● **ENTRIES SHOWN**:

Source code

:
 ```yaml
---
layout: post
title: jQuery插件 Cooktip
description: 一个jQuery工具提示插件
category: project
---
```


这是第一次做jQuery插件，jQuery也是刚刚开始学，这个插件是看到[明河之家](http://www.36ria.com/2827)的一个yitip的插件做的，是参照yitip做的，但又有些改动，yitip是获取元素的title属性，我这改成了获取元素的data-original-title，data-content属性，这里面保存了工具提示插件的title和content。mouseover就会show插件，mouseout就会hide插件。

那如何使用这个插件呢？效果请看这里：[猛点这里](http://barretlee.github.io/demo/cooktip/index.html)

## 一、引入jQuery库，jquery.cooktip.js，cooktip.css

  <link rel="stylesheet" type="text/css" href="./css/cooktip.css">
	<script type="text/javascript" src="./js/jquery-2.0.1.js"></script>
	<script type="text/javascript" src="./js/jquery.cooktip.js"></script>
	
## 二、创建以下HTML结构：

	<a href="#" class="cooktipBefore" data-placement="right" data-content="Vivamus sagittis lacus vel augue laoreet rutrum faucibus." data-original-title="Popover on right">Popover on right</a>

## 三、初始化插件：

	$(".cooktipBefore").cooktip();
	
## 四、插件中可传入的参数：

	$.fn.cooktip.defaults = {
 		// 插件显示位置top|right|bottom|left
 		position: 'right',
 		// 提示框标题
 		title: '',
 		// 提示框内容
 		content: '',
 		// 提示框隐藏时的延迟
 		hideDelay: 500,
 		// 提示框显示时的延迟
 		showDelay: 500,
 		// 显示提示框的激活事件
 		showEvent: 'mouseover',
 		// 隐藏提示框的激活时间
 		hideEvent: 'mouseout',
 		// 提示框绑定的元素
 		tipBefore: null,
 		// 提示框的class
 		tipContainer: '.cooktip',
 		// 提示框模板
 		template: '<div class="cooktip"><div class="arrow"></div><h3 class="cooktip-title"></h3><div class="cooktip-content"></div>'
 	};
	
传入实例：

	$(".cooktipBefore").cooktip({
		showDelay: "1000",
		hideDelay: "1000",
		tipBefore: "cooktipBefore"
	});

● **ACTION ITEM**: What is needed is an exact restatement of every record above.

● **OUTPUT OF THE TASK**:
Source code

:
 ```yaml
---
layout: post
title: jQuery插件 Cooktip
description: 一个jQuery工具提示插件
category: project
---
```


这是第一次做jQuery插件，jQuery也是刚刚开始学，这个插件是看到[明河之家](http://www.36ria.com/2827)的一个yitip的插件做的，是参照yitip做的，但又有些改动，yitip是获取元素的title属性，我这改成了获取元素的data-original-title，data-content属性，这里面保存了工具提示插件的title和content。mouseover就会show插件，mouseout就会hide插件。

那如何使用这个插件呢？效果请看这里：[猛点这里](http://barretlee.github.io/demo/cooktip/index.html)

## 一、引入jQuery库，jquery.cooktip.js，cooktip.css

  <link rel="stylesheet" type="text/css" href="./css/cooktip.css">
	<script type="text/javascript" src="./js/jquery-2.0.1.js"></script>
	<script type="text/javascript" src="./js/jquery.cooktip.js"></script>
	
## 二、创建以下HTML结构：

	<a href="#" class="cooktipBefore" data-placement="right" data-content="Vivamus sagittis lacus vel augue laoreet rutrum faucibus." data-original-title="Popover on right">Popover on right</a>

## 三、初始化插件：

	$(".cooktipBefore").cooktip();
	
## 四、插件中可传入的参数：

	$.fn.cooktip.defaults = {
 		// 插件显示位置top|right|bottom|left
 		position: 'right',
 		// 提示框标题
 		title: '',
 		// 提示框内容
 		content: '',
 		// 提示框隐藏时的延迟
 		hideDelay: 500,
 		// 提示框显示时的延迟
 		showDelay: 500,
 		// 显示提示框的激活事件
 		showEvent: 'mouseover',
 		// 隐藏提示框的激活时间
 		hideEvent: 'mouseout',
 		// 提示框绑定的元素
 		tipBefore: null,
 		// 提示框的class
 		tipContainer: '.cooktip',
 		// 提示框模板
 		template: '<div class="cooktip"><div class="arrow"></div><h3 class="cooktip-title"></h3><div class="cooktip-content"></div>'
 	};
	
传入实例：

	$(".cooktipBefore").cooktip({
		showDelay: "1000",
		hideDelay: "1000",
		tipBefore: "cooktipBefore"
	});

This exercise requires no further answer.